Chipperfield and Livingstone will represent their firms, David Chipperfield Architects and Foster + Partners, at a design competition for a landmark tower development at Sydney’s Circular Quay today, while Rogers and Harbour showed media through their near-complete International Towers buildings at Barangaroo on 7 December.

And as is often the case when foreigners come to town, fresh and diverse opinions on building and urban design have come with them. Rogers and Harbour made headlines yesterday when they challenged popular local opinion by suggesting that high-density at close proximity to the harbour is a good thing for the city.
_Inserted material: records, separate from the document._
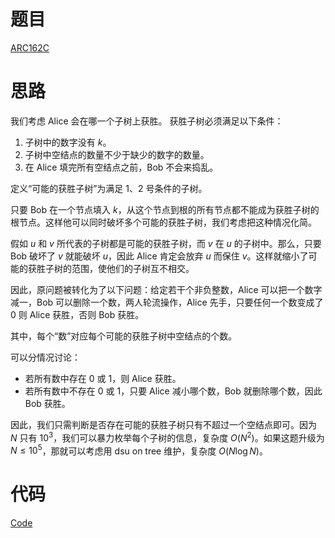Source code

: # 题目

[ARC162C](https://www.luogu.com.cn/problem/AT_arc162_c)

# 思路

我们考虑 Alice 会在哪一个子树上获胜。 获胜子树必须满足以下条件：

1. 子树中的数字没有 $k$。
2. 子树中空结点的数量不少于缺少的数字的数量。
3. 在 Alice 填完所有空结点之前，Bob 不会来捣乱。

定义“可能的获胜子树”为满足 1、2 号条件的子树。

只要 Bob 在一个节点填入 $k$，从这个节点到根的所有节点都不能成为获胜子树的根节点。这样他可以同时破坏多个可能的获胜子树，我们考虑把这种情况化简。

假如 $u$ 和 $v$ 所代表的子树都是可能的获胜子树，而 $v$ 在 $u$ 的子树中。那么，只要 Bob 破坏了 $v$ 就能破坏 $u$，因此 Alice 肯定会放弃 $u$ 而保住 $v$。这样就缩小了可能的获胜子树的范围，使他们的子树互不相交。

因此，原问题被转化为了以下问题：给定若干个非负整数，Alice 可以把一个数字减一，Bob 可以删除一个数，两人轮流操作，Alice 先手，只要任何一个数变成了 $0$ 则 Alice 获胜，否则 Bob 获胜。

其中，每个“数”对应每个可能的获胜子树中空结点的个数。

可以分情况讨论：

- 若所有数中存在 $0$ 或 $1$，则 Alice 获胜。
- 若所有数中不存在 $0$ 或 $1$，只要 Alice 减小哪个数，Bob 就删除哪个数，因此 Bob 获胜。

因此，我们只需判断是否存在可能的获胜子树只有不超过一个空结点即可。因为 $N$ 只有 $10^3$，我们可以暴力枚举每个子树的信息，复杂度 $O(N^2)$。如果这题升级为 $N\le10^5$，那就可以考虑用 dsu on tree 维护，复杂度 $O(N \log N)$。

# 代码

[Code](https://atcoder.jp/contests/arc162/submissions/42837792) 

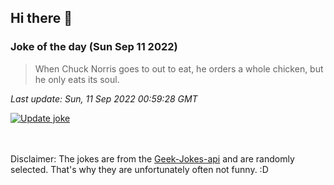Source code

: ## Hi there 👋

### Joke of the day (Sun Sep 11 2022)
<!-- joke -->
>When Chuck Norris goes to out to eat, he orders a whole chicken, but he only eats its soul.
<!-- /joke -->

*Last update: Sun, 11 Sep 2022 00:59:28 GMT*

[![Update joke](https://github.com/nclskfm/nclskfm/actions/workflows/joke.yml/badge.svg)](https://github.com/nclskfm/nclskfm/actions/workflows/joke.yml)

<br><br>
Disclaimer: The jokes are from the [Geek-Jokes-api](https://github.com/sameerkumar18/geek-joke-api) and are randomly selected. That's why they are unfortunately often not funny. :D

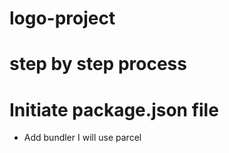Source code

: <!-- @format -->

# logo-project

# step by step process

# Initiate package.json file

- Add bundler I will use parcel
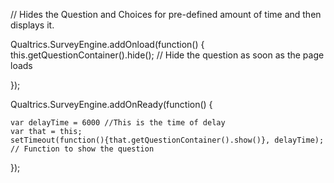 // Hides the Question and Choices for pre-defined amount of time and then displays it.

Qualtrics.SurveyEngine.addOnload(function()
{
    this.getQuestionContainer().hide(); // Hide the question as soon as the page loads

});

Qualtrics.SurveyEngine.addOnReady(function()
{
    
	var delayTime = 6000 //This is the time of delay
    var that = this;
    setTimeout(function(){that.getQuestionContainer().show()}, delayTime); // Function to show the question
	

});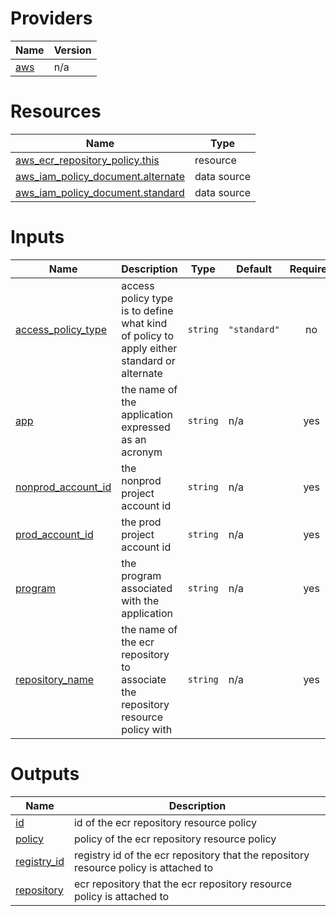 <!-- BEGIN_TF_DOCS -->


# Providers

| Name | Version |
|------|---------|
| <a name="provider_aws"></a> [aws](#provider\_aws) | n/a |

# Resources

| Name | Type |
|------|------|
| [aws_ecr_repository_policy.this](https://registry.terraform.io/providers/hashicorp/aws/latest/docs/resources/ecr_repository_policy) | resource |
| [aws_iam_policy_document.alternate](https://registry.terraform.io/providers/hashicorp/aws/latest/docs/data-sources/iam_policy_document) | data source |
| [aws_iam_policy_document.standard](https://registry.terraform.io/providers/hashicorp/aws/latest/docs/data-sources/iam_policy_document) | data source |

# Inputs

| Name | Description | Type | Default | Required |
|------|-------------|------|---------|:--------:|
| <a name="input_access_policy_type"></a> [access\_policy\_type](#input\_access\_policy\_type) | access policy type is to define what kind of policy to apply either standard or alternate | `string` | `"standard"` | no |
| <a name="input_app"></a> [app](#input\_app) | the name of the application expressed as an acronym | `string` | n/a | yes |
| <a name="input_nonprod_account_id"></a> [nonprod\_account\_id](#input\_nonprod\_account\_id) | the nonprod project account id | `string` | n/a | yes |
| <a name="input_prod_account_id"></a> [prod\_account\_id](#input\_prod\_account\_id) | the prod project account id | `string` | n/a | yes |
| <a name="input_program"></a> [program](#input\_program) | the program associated with the application | `string` | n/a | yes |
| <a name="input_repository_name"></a> [repository\_name](#input\_repository\_name) | the name of the ecr repository to associate the repository resource policy with | `string` | n/a | yes |

# Outputs

| Name | Description |
|------|-------------|
| <a name="output_id"></a> [id](#output\_id) | id of the ecr repository resource policy |
| <a name="output_policy"></a> [policy](#output\_policy) | policy of the ecr repository resource policy |
| <a name="output_registry_id"></a> [registry\_id](#output\_registry\_id) | registry id of the ecr repository that the repository resource policy is attached to |
| <a name="output_repository"></a> [repository](#output\_repository) | ecr repository that the ecr repository resource policy is attached to |
<!-- END_TF_DOCS -->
"I see absolutely no reason why you shouldn't build tall buildings towards the front," Rogers told Fairfax, justifying the scale of his firm’s three International Towers Sydney.

"If I think about the great cities of the Mediterranean, they always build up towards the front and in scale terms, water helps a lot because you've got a big space.”

His opinion contrasts that of the City of Sydney who has been fighting this type of development at the site tooth-and-nail since its conception. A spokesman re-emphasised the city’s opinion by suggesting that the harbour foreshore is for the community, and that assigning towers to the water’s edge is not evidence of a real urban design strategy.

But Harbour pre-emptively countered this stance.

"This project pushed against the city's thinking about density at the water's edge," Harbour says.

"We did believe – and I think that's been realised – that that density right at the water's edge, bringing the city to the water finally, has brought an extraordinary vitality that you see right at the city core.

“Bringing the CBD to the waterfront can invite and opens its arms towards Pyrmont, towards the west. There's a new relationship that can be established. That place is extending the city in its heart. It's a very positive thing."

RSHP_InternationalTowers_Nov2016_000132.jpg
Looking east from Pyrmont at the new International Towers. Photography by Brett Boardman

Chipperfield’s take on city and urban design has also earned him time in the press, but he appeared more sympathetic to concerns from the CoS that the public is losing out to big, bottom-line development. The UK-architect notes that his firm, who is working with local architect SJB for their competition design for a tower at 174-182 George Street, advocates a balanced approach to city development which balances the bottom-line with the preservation of human scale and a city’s character.

"We have to make sure that in the way we build our cities, we don't, in the urgency to leverage value and generate money out of investments, that we don't leave behind the other responsibility, which is to make places where people live and work and fulfil their aspirations or at least are given vision and idea about how their expectations might be," he says.

Australia’s BVN and Hassell will take on US firms Skidmore, Owings & Merrill, Kohn Pedersen Fox Associates and HOK, as well as UK-born practices Foster + Partners and David Chipperfield Architects in the design competition for the Lendlease tower at George Street, Circular Quay.

Skidmore, Owings & Merrill will be working with Australia’s Fender Katsilidis Architects, Kohn Pedersen Fox with Allen Jack and Cottier, HOK with PTW Architects, and Foster + Partners with Architectus.

Presentations to the jury will wrap up 8 December.